The chamber 60, 62, 64, 66 can be in fluid communication with a source of the dielectric fluid 54 via a conduit 78 extending to a remote location. A line 40 may extend through the conduit 78 to an actuator 38 in the chamber 62.
The chamber 60, 62, 64, 66 can be in fluid communication with a source of chemical treatment fluid via a conduit 78 extending to a remote location. In this example also, a line 40 may extend through the conduit 78 to an actuator 38 in the chamber 62.
The well tool 30 can include a pressure relief device 68. The pressure relief device 68 may permit the dielectric fluid 54 to flow into the flow passage 32 in response to pressure in the chamber 60, 62, 64, 66 exceeding a predetermined pressure level.
The well tool 30 can include an actuator 38 in the dielectric fluid 54, and a force sensor 88 which senses a force applied by the actuator 38. The force applied by the actuator 38 may be controlled, based on measurements made by the force sensor 88.
The force output by the actuator 38 can vary, based on a displacement of an operating member 84 of the well tool 30 by the actuator 38. The well tool 30 can include a displacement or position sensor 82 which senses the displacement of the operating member 84.
The displacement of the operating member 84 may cause displacement of a closure member 34 which selectively permits and prevents flow through the flow passage 32. The displacement of the operating member 84 can actuate an equalizing valve 100 which equalizes pressure across the closure member 34.
The well tool 30 can include at least one of the group comprising temperature, force, pressure, position, and vibration sensors in the dielectric fluid 54. At least one of the sensors (e.g., vibration sensor 106, see FIG. 8B) and an electronic circuit 36 may be disposed in an enclosure 71 isolated from pressure in the chamber 66.
A method of controlling operation of a well tool 30 is also described above.

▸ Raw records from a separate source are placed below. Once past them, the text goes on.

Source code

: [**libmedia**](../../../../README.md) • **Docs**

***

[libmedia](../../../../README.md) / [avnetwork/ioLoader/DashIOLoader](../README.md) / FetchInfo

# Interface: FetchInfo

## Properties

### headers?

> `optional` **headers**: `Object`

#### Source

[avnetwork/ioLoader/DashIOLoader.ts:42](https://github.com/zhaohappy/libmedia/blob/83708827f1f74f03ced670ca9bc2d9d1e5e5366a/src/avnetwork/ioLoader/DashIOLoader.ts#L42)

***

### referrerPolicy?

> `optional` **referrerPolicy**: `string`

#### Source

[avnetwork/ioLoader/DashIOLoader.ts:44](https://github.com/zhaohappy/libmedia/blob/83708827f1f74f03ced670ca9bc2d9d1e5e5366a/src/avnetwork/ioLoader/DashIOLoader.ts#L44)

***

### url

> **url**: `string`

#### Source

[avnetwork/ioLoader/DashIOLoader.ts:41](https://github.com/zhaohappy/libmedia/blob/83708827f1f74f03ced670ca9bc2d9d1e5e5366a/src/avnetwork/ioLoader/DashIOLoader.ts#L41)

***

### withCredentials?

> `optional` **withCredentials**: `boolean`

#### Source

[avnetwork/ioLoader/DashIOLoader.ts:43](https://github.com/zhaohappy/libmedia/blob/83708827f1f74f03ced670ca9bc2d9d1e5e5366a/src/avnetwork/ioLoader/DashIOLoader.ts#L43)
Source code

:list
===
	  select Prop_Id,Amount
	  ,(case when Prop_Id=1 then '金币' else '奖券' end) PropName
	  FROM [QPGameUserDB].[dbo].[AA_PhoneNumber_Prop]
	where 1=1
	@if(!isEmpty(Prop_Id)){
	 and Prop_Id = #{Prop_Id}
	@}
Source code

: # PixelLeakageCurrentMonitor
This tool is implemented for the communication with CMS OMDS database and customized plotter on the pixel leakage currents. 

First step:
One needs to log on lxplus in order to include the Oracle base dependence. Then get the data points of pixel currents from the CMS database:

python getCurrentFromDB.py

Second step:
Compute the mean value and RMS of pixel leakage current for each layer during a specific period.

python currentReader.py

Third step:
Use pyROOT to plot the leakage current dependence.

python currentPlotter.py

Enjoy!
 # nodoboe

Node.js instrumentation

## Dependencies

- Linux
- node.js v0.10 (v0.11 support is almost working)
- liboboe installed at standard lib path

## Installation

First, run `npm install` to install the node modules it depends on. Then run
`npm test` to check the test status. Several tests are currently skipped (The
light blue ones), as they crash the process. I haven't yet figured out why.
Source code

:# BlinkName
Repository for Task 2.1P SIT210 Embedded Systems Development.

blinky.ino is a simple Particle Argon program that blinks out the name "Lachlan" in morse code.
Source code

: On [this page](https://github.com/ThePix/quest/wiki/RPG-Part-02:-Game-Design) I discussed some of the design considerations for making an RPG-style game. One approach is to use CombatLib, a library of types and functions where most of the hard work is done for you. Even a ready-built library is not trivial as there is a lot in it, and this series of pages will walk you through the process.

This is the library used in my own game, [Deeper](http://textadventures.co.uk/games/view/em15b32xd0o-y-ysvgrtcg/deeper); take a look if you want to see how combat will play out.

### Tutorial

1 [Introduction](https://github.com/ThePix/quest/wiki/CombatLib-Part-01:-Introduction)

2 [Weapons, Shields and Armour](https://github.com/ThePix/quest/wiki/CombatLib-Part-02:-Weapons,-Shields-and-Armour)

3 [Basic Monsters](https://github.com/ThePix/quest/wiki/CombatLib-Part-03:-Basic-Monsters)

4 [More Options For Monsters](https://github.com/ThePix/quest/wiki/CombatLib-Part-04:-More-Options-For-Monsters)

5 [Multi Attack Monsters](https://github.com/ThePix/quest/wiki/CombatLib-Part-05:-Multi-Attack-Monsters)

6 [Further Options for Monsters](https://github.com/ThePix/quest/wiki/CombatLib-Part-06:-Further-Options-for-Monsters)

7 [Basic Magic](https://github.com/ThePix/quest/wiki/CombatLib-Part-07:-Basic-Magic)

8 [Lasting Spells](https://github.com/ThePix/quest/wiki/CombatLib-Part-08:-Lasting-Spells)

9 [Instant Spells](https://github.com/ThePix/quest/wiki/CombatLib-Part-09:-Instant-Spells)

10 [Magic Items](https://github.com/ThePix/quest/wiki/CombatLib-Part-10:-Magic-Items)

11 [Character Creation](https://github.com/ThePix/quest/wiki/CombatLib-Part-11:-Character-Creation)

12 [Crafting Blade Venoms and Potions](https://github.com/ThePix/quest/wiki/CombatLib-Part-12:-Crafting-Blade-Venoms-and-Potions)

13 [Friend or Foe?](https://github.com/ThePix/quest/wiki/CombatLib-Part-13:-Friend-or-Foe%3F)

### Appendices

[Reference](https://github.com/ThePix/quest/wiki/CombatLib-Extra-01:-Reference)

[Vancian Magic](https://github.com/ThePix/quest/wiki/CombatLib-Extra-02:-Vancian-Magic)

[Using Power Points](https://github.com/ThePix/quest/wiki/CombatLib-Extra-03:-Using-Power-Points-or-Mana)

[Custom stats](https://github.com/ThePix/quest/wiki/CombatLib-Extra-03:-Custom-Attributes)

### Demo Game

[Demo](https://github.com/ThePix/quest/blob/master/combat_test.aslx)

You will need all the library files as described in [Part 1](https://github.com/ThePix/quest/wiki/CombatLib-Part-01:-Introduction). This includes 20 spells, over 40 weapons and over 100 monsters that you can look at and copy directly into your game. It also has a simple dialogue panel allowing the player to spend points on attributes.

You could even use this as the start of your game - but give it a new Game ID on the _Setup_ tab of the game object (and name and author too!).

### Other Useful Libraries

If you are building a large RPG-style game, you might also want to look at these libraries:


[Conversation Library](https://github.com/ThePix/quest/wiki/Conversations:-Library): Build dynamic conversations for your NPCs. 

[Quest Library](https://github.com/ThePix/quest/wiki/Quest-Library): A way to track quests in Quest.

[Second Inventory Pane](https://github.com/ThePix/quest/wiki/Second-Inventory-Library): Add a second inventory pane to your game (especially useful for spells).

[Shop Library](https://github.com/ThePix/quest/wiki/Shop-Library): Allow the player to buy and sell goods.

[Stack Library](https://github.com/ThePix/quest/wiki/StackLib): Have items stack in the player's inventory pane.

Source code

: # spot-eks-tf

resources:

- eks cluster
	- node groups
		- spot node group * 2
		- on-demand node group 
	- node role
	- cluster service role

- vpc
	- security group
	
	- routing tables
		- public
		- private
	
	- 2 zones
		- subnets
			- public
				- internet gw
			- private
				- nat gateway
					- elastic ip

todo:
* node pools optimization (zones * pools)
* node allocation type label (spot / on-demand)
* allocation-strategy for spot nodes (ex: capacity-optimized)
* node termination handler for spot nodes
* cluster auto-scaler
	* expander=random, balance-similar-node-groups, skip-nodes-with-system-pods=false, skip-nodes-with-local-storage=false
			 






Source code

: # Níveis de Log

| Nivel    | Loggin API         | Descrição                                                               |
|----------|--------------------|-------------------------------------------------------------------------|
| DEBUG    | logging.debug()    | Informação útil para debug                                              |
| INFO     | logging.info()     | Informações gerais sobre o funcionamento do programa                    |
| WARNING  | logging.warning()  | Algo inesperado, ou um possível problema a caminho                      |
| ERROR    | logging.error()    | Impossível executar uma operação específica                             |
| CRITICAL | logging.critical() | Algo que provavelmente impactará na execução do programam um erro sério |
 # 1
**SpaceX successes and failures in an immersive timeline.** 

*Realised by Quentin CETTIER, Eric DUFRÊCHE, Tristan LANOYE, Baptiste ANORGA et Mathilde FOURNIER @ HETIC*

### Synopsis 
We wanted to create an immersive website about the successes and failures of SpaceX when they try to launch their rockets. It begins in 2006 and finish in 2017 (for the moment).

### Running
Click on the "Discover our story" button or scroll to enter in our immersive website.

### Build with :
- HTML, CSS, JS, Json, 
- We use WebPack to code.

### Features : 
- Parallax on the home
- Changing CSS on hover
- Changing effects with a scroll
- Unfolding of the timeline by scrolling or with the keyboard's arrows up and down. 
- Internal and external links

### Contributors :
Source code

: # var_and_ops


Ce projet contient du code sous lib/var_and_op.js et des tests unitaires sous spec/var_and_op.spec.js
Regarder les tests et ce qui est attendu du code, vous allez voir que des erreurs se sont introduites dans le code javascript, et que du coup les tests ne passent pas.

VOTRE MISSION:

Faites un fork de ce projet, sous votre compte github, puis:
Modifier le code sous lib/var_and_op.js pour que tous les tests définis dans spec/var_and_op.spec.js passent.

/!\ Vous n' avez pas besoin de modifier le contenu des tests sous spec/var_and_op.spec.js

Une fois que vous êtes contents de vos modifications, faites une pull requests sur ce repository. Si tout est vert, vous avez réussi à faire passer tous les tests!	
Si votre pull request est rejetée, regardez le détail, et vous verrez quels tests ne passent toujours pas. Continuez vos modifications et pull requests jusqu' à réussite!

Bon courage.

In one example, the method can include actuating an actuator 38 positioned in an internal chamber 62 of the well tool 30, a dielectric fluid 54 being disposed in the chamber 62, and the chamber 62 being pressure balanced with a flow passage 32 extending longitudinally through the well tool 30; and varying the actuating, based on measurements made by at least one sensor 80, 82, 88, 106 of the well tool 30.
The actuating step can also include displacing an operating member 84. The sensor 82 may sense displacement of the operating member 84. The varying step can include changing a speed of the displacement, based on the sensed displacement of the operating member 84.
The varying step can include changing a force and/or torque output by the actuator 38, based on the sensed displacement of the operating member 84.
The varying step can include varying a frequency of electrical pulses transmitted to the actuator 38.
The varying step can include closing a closure member 34, in response to the sensor 88 sensing that a force output by the actuator 38 exceeds a predetermined maximum force level.
The varying step can include ceasing displacement of an operating member 84, and then resuming displacement of the operating member 84. The ceasing displacement step may be performed when the actuator 38 has displaced the operating member 84 to an equalizing position, in which pressure is equalized across a closure member 34. The resuming displacement step may be performed when the pressure has equalized across the closure member 34, and/or in response to a predetermined period of time elapsing from the operating member 84 being displaced to the equalizing position.
The well tool 30 may comprise a safety valve. The actuator 38 may cause a closure member 34 to be alternately opened and closed to thereby respectively permit and prevent flow through the flow passage 32.
In particular, the above disclosure describes a safety valve 30 for use in a subterranean well. In one example, the safety valve 30 can include a flow passage 32 extending longitudinally through the safety valve 30, an internal chamber 60, 62, 64, 66 containing a dielectric fluid 54, a flow path 50 which alternates direction, and which provides pressure communication between the internal chamber 60, 62, 64, 66 and the flow passage 32, an actuator 38 exposed to the dielectric fluid 54, an operating member 84, and a closure member 34 having open and closed positions, in which the closure member 34 respectively permits and prevents flow through the flow passage 32. The actuator 38 can displace the operating member 84, which causes displacement of the closure member 34 between its open and closed positions.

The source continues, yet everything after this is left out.